- REQUIREMENT: Transcribe exactly the line containing "### **Prerequisites**" and every line after it, through the end of the records below.

- DATA FOR THE TASK:
BEGIN

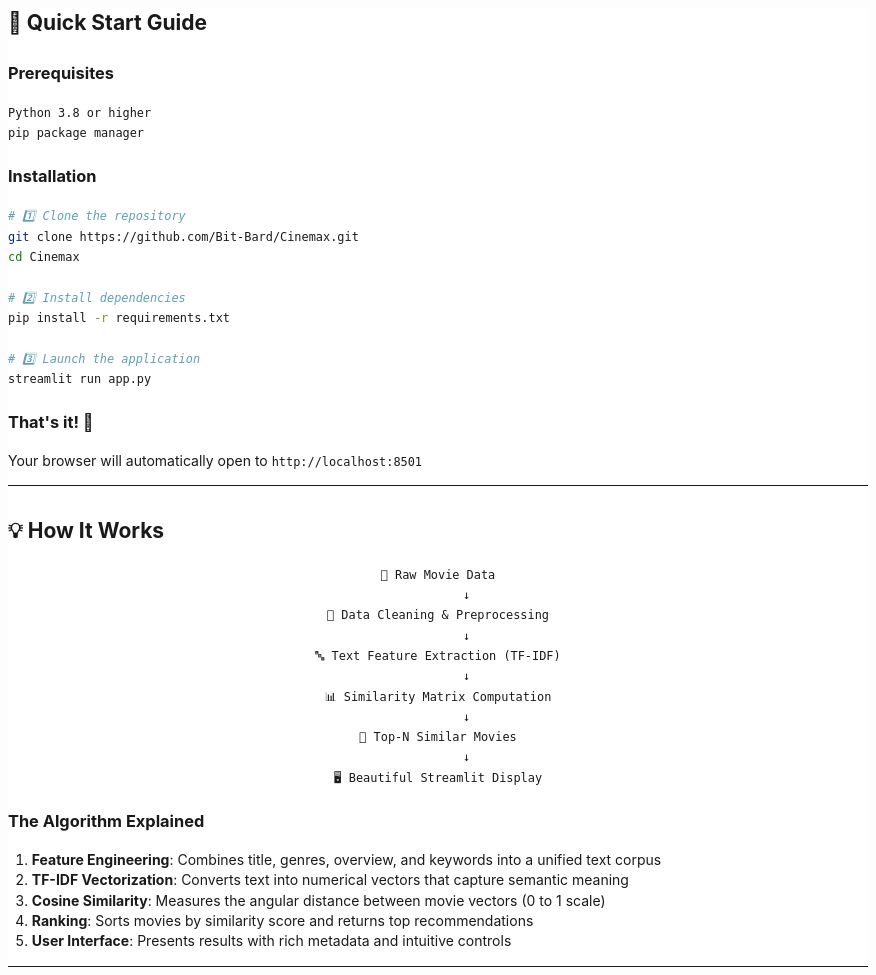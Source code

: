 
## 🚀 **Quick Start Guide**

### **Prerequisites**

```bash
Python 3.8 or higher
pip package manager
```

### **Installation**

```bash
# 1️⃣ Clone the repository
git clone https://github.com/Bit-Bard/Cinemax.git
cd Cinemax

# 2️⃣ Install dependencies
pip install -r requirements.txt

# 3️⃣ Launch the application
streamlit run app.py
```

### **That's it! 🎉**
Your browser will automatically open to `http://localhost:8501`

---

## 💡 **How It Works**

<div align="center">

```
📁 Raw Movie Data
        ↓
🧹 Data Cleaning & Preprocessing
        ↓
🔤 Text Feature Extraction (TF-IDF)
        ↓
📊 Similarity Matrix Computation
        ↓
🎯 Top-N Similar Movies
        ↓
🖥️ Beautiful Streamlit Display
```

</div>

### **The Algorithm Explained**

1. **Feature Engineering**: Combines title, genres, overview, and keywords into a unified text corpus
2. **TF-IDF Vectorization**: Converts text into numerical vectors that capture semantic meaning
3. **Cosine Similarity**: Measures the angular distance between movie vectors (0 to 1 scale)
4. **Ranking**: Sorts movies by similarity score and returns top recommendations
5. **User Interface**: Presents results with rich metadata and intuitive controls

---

END

- RESULT FOR THIS EXERCISE:
### **Prerequisites**

```bash
Python 3.8 or higher
pip package manager
```

### **Installation**

```bash
# 1️⃣ Clone the repository
git clone https://github.com/Bit-Bard/Cinemax.git
cd Cinemax

# 2️⃣ Install dependencies
pip install -r requirements.txt

# 3️⃣ Launch the application
streamlit run app.py
```

### **That's it! 🎉**
Your browser will automatically open to `http://localhost:8501`

---

## 💡 **How It Works**

<div align="center">

```
📁 Raw Movie Data
        ↓
🧹 Data Cleaning & Preprocessing
        ↓
🔤 Text Feature Extraction (TF-IDF)
        ↓
📊 Similarity Matrix Computation
        ↓
🎯 Top-N Similar Movies
        ↓
🖥️ Beautiful Streamlit Display
```

</div>

### **The Algorithm Explained**

1. **Feature Engineering**: Combines title, genres, overview, and keywords into a unified text corpus
2. **TF-IDF Vectorization**: Converts text into numerical vectors that capture semantic meaning
3. **Cosine Similarity**: Measures the angular distance between movie vectors (0 to 1 scale)
4. **Ranking**: Sorts movies by similarity score and returns top recommendations
5. **User Interface**: Presents results with rich metadata and intuitive controls

---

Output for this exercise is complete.